Our Open Architecture
The open components SafeScribe runs on, and why each one was chosen.
SafeScribe is closed-source, but the technology underneath is largely open. Where we use third-party components, we use them because they're auditable, peer-reviewed, and battle-tested — not because they were the easiest box to check. This page lists what we run and why.
Speech recognitionWhisper large-v3-turbo
What it is. An open-source speech recognition model from OpenAI Whisper, supporting 99 languages with automatic detection. We run the large-v3-turbo variant compiled to CTranslate2 via faster-whisper for GPU efficiency.
Why this model. We benchmarked Whisper variants against the FLEURS evaluation set on representative languages and tracked both word error rate and per-stream throughput. The configuration we ship gave us roughly three times the throughput of plain large-v3 at slightly lower error rates — the combination of production-grade accuracy and a reasonable per-minute cost we needed to make a privacy-first PAYG model viable. We can quote our parameters because we measured them ourselves on a modern data-center GPU, not because we copied a marketing chart.
Silero VAD
What it is. An open-source neural voice activity detector from the Silero project, designed to identify speech segments in audio.
Why we use it. Whisper has a known failure mode where it hallucinates plausible-sounding text on silent or near-silent audio. Silero VAD runs first and tells the transcription stage which segments contain speech, eliminating the overwhelming majority of those hallucinations. The parameter set we ship was selected by sweeping representative languages on the FLEURS evaluation set, not by guesswork or by adopting library defaults.
On-device audio pipelineFFmpeg via ffmpeg_kit_flutter_new_audio
What it does. Every audio file is preprocessed on your device before upload — high-pass filtering at 80 Hz to remove rumble, leading-silence trimming, two-pass loudness normalization to −16 LUFS (the level whisper-style models prefer), peak limiting, and resampling to 16 kHz mono FLAC. The server only ever sees an already-optimized, lossless stream.
Why on-device. The fewer transformations we do server-side, the smaller the surface area where things can go wrong with your data. Doing the work on your device also means a 50 MB raw video can become a 2 MB FLAC before it touches the network — better for your data plan, better for our bandwidth, equivalent quality.
Network and TLSCloudflare Tunnel
What it is. A reverse-proxy connector from Cloudflare that exposes our backend without opening any inbound ports on the origin server. TLS is terminated at Cloudflare's edge.
Why this approach. No inbound port means no DDoS surface and no certificate-renewal automation on the origin. Cloudflare's CT-compliant certificate rotation happens automatically. The origin server is invisible to the public internet; it only initiates outbound connections.
AuthenticationOIDC (Google Sign-In, Apple Sign-In)
What it is. Standard OpenID Connect via Google and Apple. We never see your email or display name — the authentication providers do.
What we store. A SHA-256 hash of the OIDC sub claim, salted with a per-deployment secret. That's our entire user identifier. It's deterministic enough to recognize a returning user, and one-way enough that it can't be reversed to reveal who you are. No email, no name, no phone number, no IP address ever lands in storage or logs.
Redis (RAM-only) and SQLite
Redis. Configured with no snapshotting and no append-only log — there is no persistence to disk. Audio blobs and transcripts live here only as long as the request needs them, and are deleted immediately when the user acknowledges the transcript. A power loss takes everything in flight with it.

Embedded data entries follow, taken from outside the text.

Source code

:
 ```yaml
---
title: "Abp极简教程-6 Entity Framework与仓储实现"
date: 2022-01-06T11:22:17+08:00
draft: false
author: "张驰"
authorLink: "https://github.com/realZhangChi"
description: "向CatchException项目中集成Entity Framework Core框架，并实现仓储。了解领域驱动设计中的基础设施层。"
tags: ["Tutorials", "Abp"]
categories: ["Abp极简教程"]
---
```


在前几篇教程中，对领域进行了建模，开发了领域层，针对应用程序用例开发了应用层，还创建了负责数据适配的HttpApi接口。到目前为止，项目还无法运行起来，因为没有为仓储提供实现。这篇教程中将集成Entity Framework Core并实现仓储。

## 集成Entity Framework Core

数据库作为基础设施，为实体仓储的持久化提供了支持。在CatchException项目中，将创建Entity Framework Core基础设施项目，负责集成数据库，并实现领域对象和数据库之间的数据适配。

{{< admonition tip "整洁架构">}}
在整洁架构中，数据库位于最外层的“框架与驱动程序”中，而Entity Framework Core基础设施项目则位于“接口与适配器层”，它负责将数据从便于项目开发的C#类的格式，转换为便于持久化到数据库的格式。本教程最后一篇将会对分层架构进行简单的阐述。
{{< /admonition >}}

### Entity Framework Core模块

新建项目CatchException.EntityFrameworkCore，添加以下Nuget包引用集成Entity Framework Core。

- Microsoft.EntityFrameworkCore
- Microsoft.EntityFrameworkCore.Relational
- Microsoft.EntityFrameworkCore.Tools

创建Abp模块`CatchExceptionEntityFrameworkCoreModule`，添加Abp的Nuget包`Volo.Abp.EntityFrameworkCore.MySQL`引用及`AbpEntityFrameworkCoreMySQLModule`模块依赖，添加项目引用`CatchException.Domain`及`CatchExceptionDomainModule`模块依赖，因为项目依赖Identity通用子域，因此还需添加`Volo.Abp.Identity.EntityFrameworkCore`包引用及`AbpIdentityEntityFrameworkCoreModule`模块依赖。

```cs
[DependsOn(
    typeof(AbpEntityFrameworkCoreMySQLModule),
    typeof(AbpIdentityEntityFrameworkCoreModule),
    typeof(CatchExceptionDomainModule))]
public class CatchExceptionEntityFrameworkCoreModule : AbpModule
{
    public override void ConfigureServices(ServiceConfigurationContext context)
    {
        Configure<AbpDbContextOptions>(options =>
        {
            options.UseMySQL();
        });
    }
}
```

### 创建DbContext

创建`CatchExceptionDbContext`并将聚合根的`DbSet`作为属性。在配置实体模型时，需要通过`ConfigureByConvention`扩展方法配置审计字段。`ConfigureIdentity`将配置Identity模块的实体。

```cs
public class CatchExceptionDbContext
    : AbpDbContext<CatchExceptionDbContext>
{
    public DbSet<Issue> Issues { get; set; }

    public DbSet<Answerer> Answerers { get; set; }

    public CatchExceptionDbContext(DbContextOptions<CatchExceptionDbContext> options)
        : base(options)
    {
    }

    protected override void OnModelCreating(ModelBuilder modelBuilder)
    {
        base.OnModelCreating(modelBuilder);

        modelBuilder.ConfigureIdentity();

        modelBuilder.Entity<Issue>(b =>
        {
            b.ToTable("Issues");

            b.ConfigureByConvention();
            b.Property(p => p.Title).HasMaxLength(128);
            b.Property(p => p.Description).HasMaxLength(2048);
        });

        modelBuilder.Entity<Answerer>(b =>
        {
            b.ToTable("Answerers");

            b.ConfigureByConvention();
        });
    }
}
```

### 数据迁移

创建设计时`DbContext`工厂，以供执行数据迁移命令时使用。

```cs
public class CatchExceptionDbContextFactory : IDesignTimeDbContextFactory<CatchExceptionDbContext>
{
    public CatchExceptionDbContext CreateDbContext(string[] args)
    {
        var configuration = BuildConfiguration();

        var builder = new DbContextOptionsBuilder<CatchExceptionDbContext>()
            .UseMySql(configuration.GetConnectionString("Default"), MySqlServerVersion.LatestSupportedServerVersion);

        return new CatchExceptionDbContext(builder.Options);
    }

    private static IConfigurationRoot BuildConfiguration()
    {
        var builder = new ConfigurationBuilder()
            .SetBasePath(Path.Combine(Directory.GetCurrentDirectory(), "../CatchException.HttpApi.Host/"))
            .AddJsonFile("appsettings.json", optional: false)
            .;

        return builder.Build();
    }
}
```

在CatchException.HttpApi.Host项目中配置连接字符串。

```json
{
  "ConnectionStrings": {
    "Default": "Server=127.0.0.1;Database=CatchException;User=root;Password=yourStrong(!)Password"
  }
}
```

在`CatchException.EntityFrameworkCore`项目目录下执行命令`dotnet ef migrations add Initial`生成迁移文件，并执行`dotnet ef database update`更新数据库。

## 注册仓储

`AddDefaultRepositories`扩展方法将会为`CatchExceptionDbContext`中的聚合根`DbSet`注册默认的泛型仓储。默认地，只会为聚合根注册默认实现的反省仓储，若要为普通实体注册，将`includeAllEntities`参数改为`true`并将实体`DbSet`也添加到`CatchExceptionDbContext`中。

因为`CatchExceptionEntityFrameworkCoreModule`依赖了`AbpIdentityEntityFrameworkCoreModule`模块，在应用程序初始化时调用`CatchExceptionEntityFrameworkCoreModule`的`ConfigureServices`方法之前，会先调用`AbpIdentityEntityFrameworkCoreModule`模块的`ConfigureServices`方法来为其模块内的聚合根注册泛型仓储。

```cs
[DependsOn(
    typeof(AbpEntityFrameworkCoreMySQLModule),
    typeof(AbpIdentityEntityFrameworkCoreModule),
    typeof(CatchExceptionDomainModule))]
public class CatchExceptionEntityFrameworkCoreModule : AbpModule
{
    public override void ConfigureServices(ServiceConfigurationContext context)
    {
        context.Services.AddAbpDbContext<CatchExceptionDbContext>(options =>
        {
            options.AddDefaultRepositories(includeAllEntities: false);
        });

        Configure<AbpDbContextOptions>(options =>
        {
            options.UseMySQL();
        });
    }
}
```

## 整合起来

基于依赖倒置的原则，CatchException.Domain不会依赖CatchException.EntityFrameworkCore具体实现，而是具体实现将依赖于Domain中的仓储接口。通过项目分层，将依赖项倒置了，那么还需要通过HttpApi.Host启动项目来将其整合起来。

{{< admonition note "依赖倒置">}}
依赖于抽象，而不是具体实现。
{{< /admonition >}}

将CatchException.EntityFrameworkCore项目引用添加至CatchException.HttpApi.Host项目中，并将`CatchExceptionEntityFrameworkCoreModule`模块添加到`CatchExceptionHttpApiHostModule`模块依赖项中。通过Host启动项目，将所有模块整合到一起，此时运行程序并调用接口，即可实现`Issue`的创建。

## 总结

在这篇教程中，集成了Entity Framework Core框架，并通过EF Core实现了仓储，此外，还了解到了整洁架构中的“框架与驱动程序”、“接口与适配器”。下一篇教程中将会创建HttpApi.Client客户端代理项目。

SQLite (ledger). Used only for financial bookkeeping — credit balances, IAP receipts, refund records. No audio, no transcripts, no PII. Backed up to Cloudflare R2 daily and verifiable via WAL checkpoint.

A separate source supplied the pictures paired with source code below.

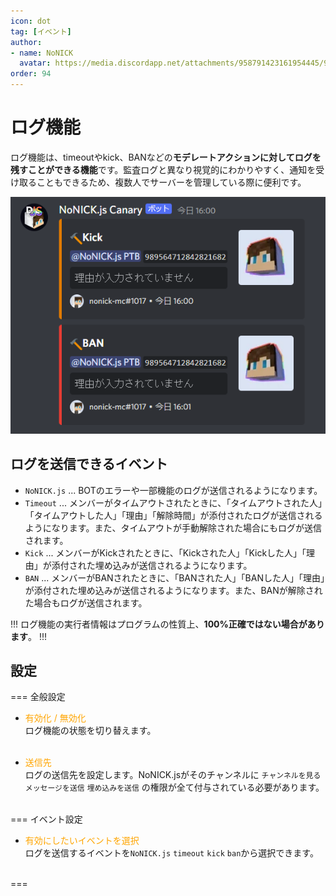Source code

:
 ```yaml
---
icon: dot
tag: [イベント]
author: 
- name: NoNICK
  avatar: https://media.discordapp.net/attachments/958791423161954445/975266759529623652/-3.png?width=663&height=663
order: 94
---
```

# ログ機能

ログ機能は、timeoutやkick、BANなどの**モデレートアクションに対してログを残すことができる機能**です。監査ログと異なり視覚的にわかりやすく、通知を受け取ることもできるため、複数人でサーバーを管理している際に便利です。

![](/static/features/log_1.png)

## ログを送信できるイベント
* `NoNICK.js` ... BOTのエラーや一部機能のログが送信されるようになります。
* `Timeout` ... メンバーがタイムアウトされたときに、「タイムアウトされた人」「タイムアウトした人」「理由」「解除時間」が添付されたログが送信されるようになります。また、タイムアウトが手動解除された場合にもログが送信されます。
* `Kick` ... メンバーがKickされたときに、「Kickされた人」「Kickした人」「理由」が添付された埋め込みが送信されるようになります。
* `BAN` ... メンバーがBANされたときに、「BANされた人」「BANした人」「理由」が添付された埋め込みが送信されるようになります。また、BANが解除された場合もログが送信されます。

!!!
ログ機能の実行者情報はプログラムの性質上、**100%正確ではない場合があります**。
!!!

## 設定

=== 全般設定
* <span style="color: orange; ">有効化 / 無効化</span>  
ログ機能の状態を切り替えます。<br><br>

* <span style="color: orange; ">送信先</span>  
ログの送信先を設定します。NoNICK.jsがそのチャンネルに `チャンネルを見る` `メッセージを送信` `埋め込みを送信` の権限が全て付与されている必要があります。<br><br>

=== イベント設定
* <span style="color: orange; ">有効にしたいイベントを選択</span>  
ログを送信するイベントを`NoNICK.js` `timeout` `kick` `ban`から選択できます。<br><br>

===

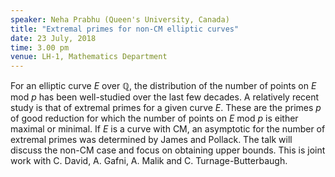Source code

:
 ```yaml
---
speaker: Neha Prabhu (Queen's University, Canada)
title: "Extremal primes for non-CM elliptic curves"
date: 23 July, 2018
time: 3.00 pm
venue: LH-1, Mathematics Department
---
```


For an elliptic curve $E$ over $\mathbb{Q}$, the distribution of the number of points on $E$ mod $p$ has been well-studied over the last few decades. A relatively recent study is that of extremal primes for a given curve $E$. These are the primes $p$ of good reduction for which the number of points on $E$ mod $p$ is either maximal or minimal. If $E$ is a curve with CM, an asymptotic for the number of extremal primes was determined by James and Pollack. The talk will discuss the non-CM case and focus on obtaining upper bounds. This is joint work with C. David, A. Gafni, A. Malik and C. Turnage-Butterbaugh.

Mobile platformFlutter, Riverpod, Hive
Why Flutter. One codebase, two stores. Same security posture on iOS and Android — no platform-specific compromises in the privacy story.
Local storage. Hive boxes encrypted with AES-256, with the encryption key stored in iOS Keychain or Android Keystore — both backed by the device's secure hardware. Transcripts on your device stay yours.
Container runtimeNon-root containers
All backend services (API, worker, ledger) run as a dedicated non-root user inside their containers — never as root. Defense in depth: even if a service is compromised, the attacker is confined to a low-privilege account that cannot touch the host or other services.